David Miliband, the foreign secretary, has in recent weeks launched a typically New Labour, McCarthyite attack on the Conservative party for teaming up with some east European political parties in the European parliament who are alleged to hold anti-semitic, homophobic and ‘neo-Nazi’ views.
However, since the European Parliament is clearly not where significant power lies in Brussels, the decision of the Tories to team up with East European centre-right parties is of little consequence, regardless of whether or not the claims made against them have been spun in some typically New Labour way by the foreign secretary.
New Labour, throughout its Peter Mandelson-orchestrated history, has frequently attempted to smear its opponents as being ‘far right’ or ‘xenophobic’ in order to distract attention from the actual substance of the inconvenient political position or claim being advanced.
The foreign secretary in making the attacks he has is merely continuing a long, disreputable tradition, characterised in relation to the EU issue principally by former Europe minister Denis MacShane.
David Miliband’s intention now is to distract attention away from his government’s anti-democratic breaking of its promise at the 2005 general election to let the British people vote on the Lisbon treaty (the cynically re-named European Constitution rejected by a large majority of French and Dutch voters in 2005).
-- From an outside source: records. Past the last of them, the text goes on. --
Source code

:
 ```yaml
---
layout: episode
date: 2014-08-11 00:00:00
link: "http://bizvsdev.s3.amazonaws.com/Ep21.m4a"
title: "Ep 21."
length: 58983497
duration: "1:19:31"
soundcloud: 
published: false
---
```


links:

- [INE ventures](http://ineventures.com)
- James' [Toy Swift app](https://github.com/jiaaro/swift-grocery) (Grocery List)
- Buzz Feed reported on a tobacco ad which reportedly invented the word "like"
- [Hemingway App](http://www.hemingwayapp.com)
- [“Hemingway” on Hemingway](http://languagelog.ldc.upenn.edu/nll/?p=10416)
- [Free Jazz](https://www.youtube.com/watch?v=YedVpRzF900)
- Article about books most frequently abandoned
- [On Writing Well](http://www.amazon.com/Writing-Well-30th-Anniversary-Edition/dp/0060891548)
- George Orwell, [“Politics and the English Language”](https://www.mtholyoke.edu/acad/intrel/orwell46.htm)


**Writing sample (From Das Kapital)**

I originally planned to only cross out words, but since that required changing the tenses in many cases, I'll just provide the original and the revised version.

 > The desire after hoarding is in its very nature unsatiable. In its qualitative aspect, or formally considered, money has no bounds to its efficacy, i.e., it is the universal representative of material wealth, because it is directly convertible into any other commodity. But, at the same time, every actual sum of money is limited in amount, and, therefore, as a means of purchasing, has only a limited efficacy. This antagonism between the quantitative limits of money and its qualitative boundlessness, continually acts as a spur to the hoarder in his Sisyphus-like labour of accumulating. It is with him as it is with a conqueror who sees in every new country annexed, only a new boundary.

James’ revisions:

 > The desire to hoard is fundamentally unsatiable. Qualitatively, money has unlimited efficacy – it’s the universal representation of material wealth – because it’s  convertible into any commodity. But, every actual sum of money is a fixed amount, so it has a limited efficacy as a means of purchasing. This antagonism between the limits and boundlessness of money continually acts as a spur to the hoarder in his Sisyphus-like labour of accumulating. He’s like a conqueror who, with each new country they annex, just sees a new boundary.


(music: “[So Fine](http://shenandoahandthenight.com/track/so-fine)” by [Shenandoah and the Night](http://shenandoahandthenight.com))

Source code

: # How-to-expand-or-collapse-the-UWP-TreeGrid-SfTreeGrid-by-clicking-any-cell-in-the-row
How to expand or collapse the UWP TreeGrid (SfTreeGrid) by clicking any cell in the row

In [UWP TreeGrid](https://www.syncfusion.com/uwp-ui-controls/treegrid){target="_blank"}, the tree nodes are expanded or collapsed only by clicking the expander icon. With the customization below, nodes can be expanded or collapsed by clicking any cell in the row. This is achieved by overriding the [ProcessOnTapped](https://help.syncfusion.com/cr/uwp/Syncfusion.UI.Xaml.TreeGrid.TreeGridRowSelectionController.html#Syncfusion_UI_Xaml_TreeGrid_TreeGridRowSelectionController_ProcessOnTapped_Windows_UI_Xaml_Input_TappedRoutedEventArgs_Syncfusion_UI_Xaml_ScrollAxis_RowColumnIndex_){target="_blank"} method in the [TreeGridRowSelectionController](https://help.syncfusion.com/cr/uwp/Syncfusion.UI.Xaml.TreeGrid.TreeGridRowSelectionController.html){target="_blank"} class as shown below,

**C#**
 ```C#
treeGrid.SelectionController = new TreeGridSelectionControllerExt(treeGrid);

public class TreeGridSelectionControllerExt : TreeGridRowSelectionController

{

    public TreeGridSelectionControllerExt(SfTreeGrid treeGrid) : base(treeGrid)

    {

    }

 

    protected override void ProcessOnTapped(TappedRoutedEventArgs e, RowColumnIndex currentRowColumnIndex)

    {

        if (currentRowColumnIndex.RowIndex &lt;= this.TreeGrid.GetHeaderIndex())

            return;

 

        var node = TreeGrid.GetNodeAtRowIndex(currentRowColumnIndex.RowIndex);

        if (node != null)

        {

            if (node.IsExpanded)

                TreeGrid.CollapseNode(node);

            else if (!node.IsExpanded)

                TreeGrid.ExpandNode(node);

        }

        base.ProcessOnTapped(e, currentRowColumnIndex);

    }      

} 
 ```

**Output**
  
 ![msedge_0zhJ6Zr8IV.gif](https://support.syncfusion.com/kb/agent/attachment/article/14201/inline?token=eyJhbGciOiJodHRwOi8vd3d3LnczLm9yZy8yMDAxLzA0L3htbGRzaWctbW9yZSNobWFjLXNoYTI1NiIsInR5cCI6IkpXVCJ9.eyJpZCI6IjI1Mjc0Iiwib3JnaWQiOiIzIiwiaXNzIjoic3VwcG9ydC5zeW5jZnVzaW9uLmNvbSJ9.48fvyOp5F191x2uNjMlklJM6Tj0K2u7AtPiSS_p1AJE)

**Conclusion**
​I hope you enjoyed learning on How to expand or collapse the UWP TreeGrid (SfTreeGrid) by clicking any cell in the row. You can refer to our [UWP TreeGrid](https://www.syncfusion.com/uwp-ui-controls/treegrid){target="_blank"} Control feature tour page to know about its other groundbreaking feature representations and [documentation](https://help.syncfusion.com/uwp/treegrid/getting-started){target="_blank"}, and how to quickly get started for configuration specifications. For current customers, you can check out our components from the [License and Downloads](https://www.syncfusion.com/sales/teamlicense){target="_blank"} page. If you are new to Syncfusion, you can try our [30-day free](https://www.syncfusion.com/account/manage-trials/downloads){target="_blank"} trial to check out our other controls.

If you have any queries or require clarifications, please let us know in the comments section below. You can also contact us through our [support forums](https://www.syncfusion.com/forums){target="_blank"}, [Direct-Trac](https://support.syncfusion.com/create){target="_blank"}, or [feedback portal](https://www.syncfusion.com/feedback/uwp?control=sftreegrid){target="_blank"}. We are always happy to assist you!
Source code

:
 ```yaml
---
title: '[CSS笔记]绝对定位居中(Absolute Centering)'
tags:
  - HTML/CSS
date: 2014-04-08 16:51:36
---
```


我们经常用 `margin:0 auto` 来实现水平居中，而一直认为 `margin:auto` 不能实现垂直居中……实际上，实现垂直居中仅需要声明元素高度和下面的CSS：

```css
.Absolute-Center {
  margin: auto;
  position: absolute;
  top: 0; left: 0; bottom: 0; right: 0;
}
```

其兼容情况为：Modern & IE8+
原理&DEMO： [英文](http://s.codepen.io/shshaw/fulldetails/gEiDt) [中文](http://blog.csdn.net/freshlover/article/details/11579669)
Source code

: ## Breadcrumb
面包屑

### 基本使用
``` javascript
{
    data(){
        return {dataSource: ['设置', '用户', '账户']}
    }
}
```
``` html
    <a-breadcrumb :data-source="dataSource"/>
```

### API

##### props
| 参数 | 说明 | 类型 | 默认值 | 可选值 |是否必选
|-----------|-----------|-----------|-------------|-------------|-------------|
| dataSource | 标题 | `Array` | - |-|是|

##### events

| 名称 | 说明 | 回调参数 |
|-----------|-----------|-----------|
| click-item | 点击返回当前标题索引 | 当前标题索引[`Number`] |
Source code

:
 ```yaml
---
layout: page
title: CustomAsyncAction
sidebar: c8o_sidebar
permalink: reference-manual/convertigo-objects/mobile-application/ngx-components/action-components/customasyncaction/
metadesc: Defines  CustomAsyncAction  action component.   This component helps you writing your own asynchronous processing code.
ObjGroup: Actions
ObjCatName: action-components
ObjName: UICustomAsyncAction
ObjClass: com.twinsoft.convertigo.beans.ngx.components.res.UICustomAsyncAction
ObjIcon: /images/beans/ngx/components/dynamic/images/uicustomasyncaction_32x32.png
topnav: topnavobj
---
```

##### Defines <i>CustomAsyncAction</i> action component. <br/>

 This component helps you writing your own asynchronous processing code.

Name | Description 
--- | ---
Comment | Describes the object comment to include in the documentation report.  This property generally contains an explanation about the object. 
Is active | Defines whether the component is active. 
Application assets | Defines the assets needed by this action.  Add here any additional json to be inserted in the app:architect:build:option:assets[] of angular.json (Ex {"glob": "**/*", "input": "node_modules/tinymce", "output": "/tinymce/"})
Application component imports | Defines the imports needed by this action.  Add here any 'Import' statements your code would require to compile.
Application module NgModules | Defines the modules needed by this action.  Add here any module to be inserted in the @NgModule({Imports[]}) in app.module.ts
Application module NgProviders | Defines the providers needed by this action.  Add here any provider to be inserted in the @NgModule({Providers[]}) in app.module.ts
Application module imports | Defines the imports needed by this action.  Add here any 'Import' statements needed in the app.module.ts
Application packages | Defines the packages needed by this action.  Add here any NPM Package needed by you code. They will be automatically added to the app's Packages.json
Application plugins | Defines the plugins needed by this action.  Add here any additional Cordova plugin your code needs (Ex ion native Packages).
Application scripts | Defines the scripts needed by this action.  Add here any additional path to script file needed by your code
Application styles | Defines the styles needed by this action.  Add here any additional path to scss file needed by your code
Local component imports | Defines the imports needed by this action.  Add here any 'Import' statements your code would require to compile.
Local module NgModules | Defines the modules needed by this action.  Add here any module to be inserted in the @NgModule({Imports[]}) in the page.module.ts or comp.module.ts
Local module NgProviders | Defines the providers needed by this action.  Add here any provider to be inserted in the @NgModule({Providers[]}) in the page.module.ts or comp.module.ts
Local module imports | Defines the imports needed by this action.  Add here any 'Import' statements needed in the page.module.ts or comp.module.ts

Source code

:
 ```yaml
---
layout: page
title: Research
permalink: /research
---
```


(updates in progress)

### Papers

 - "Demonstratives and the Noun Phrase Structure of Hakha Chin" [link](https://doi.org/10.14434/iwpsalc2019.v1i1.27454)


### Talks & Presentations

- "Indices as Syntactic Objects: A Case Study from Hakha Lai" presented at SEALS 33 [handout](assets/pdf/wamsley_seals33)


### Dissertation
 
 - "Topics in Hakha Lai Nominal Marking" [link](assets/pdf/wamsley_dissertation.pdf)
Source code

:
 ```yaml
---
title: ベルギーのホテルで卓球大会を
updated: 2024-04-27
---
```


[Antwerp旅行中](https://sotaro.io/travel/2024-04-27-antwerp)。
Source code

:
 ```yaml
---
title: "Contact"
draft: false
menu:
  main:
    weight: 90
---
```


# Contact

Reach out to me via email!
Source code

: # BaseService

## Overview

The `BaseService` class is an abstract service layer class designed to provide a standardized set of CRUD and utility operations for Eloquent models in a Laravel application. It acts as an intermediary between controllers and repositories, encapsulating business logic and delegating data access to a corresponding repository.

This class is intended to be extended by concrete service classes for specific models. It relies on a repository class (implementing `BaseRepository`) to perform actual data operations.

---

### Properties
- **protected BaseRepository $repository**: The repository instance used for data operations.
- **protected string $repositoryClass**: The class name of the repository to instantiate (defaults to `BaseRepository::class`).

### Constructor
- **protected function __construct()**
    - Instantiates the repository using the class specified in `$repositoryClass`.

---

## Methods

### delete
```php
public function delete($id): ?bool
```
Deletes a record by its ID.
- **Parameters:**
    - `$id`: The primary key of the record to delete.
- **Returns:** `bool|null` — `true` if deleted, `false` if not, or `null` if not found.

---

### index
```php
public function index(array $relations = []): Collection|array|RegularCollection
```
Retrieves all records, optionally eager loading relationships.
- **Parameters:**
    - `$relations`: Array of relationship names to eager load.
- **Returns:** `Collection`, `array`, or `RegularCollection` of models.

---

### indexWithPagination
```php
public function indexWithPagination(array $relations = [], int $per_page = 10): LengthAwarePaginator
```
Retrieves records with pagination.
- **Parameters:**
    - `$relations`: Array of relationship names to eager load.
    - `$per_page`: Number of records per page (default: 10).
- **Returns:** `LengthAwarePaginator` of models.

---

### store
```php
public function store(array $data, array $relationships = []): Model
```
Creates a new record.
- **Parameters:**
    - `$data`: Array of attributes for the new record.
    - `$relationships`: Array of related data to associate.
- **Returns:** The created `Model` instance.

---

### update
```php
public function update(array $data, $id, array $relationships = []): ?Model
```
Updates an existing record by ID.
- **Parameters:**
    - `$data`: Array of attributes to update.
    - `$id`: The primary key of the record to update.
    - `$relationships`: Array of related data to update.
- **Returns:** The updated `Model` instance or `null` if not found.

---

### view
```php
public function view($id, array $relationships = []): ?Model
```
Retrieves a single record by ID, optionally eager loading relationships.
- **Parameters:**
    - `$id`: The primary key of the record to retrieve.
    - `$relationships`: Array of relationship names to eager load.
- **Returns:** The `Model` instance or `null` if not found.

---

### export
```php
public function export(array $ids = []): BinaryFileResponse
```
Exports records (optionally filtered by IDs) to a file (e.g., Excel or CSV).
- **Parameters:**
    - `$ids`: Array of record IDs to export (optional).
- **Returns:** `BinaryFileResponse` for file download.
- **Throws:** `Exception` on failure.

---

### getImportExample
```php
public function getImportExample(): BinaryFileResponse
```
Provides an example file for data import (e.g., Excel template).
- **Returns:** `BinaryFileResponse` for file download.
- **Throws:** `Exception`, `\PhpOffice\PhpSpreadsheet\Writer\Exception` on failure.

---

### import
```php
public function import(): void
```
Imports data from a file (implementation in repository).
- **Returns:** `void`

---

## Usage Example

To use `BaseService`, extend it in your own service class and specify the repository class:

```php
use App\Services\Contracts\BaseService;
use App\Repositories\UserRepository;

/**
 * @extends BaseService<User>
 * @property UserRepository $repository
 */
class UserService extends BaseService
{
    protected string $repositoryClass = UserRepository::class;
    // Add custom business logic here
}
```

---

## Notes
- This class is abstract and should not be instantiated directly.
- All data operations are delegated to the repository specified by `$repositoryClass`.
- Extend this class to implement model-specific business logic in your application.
Nor does he want us to focus on the fundamentally undemocratic nature of the system of governance that citizens from all the member countries are being placed under the control of without their consent.
EU's fascist backers
Since Mr Miliband has attempted to create this McCarthyite smokescreen, he should perhaps reflect that, as Dr John Laughland’s book The Tainted Source: The undemocratic origins of the European Union so brilliantly demonstrates, the original project of creating a Pan-European political system was actually enthusiastically supported by fascist movements.
The National Alliance in Italy, the successors to Mussolini’s party and partners in the Berlusconi coalition government, are firm supporters of greater European political union today.
The British fascist leader, Oswald Mosley, campaigned post-war on the slogan of ‘Europe a nation’. The original plans for a single currency were drawn up by the Nazis.
Former French presidents and drivers for European centralisation, Francois Mitterand, Giscard d’Estaing and Jacques Delors were all active for the Vichy government in various capacities. Mitterand even received the Francisc medal from Marshall Petain for his service to the fascist regime.
Fascists were attracted to the idea of a politically unified and regulated continent with a non-elected elite at its core.
The peoples of Europe today are confronted by a new and dangerous post-democratic elitism - Euro-Authoritarianism - of which David Miliband is one classic manifestation.
Euro-Authoritarianism is self-evidently more subtle than Twentieth Century fascism, and it is not motivated by anti-semitism.
The Euro-Authoritarians do not seek to end multi-party elections, but rather to greatly restrict the parameters within which electorates can make meaningful collective choices.
This is achieved by transferring ever more law-powers to appointed, non-accountable institutions in Brussels and through so-called Human Rights legislation that enables judges to become policy makers though their interpretations of vaguely drafted articles.
The new Euro-Authoritarians are driven by a post-modernist, Third Way ideology. This represents a direct threat to the liberal, anti-colonialist legacy of the European Enlightenment and the idea that sovereignty should reside with national communities of people rather than unaccountable elites.
Mr Miliband and his associates in New Labour today are working to create an elitist, post-democratic political system based in Brussels that does not accord with the rule of law and can by-pass parliamentary and public accountability.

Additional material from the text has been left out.